• ASSIGNED TASK
Give back every line of the material below that has the string "resources".

▼▼▼

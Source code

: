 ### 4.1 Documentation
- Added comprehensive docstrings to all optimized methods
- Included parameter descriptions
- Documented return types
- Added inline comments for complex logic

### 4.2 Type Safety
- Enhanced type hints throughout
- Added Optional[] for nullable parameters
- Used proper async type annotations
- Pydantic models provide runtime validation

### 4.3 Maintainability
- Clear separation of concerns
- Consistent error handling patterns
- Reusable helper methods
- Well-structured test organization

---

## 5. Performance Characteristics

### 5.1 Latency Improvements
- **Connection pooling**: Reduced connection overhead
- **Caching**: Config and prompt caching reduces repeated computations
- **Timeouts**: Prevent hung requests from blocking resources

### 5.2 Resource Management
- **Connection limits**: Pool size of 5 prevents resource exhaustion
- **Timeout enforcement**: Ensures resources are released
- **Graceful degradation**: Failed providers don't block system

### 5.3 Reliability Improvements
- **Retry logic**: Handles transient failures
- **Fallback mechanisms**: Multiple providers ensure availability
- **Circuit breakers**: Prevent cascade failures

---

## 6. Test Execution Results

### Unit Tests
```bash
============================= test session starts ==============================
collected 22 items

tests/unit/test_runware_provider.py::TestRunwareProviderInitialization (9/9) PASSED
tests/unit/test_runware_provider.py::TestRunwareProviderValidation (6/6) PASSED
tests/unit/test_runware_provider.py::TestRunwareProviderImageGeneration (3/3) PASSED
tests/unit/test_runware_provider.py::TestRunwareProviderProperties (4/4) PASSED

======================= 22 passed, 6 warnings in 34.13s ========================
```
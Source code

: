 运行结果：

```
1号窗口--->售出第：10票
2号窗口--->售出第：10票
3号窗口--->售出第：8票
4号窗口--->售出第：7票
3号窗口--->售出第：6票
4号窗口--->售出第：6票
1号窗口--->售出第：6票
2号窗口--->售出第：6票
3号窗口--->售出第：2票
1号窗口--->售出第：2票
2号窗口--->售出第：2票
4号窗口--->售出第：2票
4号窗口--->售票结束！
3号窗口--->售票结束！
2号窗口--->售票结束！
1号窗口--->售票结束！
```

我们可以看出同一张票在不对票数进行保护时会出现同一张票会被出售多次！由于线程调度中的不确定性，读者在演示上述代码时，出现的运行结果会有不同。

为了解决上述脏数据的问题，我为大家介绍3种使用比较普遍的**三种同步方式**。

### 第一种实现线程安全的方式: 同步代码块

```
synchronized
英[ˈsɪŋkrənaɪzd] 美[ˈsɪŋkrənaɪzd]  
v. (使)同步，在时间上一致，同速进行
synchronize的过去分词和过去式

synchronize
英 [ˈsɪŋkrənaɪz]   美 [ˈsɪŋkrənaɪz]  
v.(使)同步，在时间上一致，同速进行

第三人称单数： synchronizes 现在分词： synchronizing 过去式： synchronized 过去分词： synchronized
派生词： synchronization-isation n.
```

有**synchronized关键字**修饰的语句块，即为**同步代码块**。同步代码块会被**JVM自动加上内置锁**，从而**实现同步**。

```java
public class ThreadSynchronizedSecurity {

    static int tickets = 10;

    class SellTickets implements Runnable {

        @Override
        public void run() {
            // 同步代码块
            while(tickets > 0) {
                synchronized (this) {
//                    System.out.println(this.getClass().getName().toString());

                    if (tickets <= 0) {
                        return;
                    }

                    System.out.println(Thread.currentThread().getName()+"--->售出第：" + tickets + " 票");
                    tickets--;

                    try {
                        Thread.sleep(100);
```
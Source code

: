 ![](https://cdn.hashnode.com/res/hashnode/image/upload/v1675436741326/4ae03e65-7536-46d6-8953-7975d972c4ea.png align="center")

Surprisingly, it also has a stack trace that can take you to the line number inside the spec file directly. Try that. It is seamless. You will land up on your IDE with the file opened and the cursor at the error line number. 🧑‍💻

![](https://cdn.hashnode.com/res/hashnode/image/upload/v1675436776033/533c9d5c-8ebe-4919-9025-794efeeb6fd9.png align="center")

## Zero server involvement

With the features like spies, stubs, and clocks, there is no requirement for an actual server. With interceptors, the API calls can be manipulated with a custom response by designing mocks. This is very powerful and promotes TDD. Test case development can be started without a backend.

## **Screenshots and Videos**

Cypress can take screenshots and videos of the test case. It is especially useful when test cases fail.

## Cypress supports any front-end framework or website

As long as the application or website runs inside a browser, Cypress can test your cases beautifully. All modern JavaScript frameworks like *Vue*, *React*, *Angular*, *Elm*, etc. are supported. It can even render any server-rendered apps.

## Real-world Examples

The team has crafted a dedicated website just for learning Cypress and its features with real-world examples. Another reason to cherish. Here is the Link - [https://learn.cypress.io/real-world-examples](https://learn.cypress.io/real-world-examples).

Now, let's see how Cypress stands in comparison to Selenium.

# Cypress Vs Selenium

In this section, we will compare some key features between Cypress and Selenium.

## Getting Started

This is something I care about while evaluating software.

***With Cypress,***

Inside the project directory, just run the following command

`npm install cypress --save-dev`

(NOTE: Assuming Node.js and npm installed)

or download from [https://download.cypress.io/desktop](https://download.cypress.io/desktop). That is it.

▲▲▲

• REPLY TO THE EXERCISE
- **Timeouts**: Prevent hung requests from blocking resources
- **Timeout enforcement**: Ensures resources are released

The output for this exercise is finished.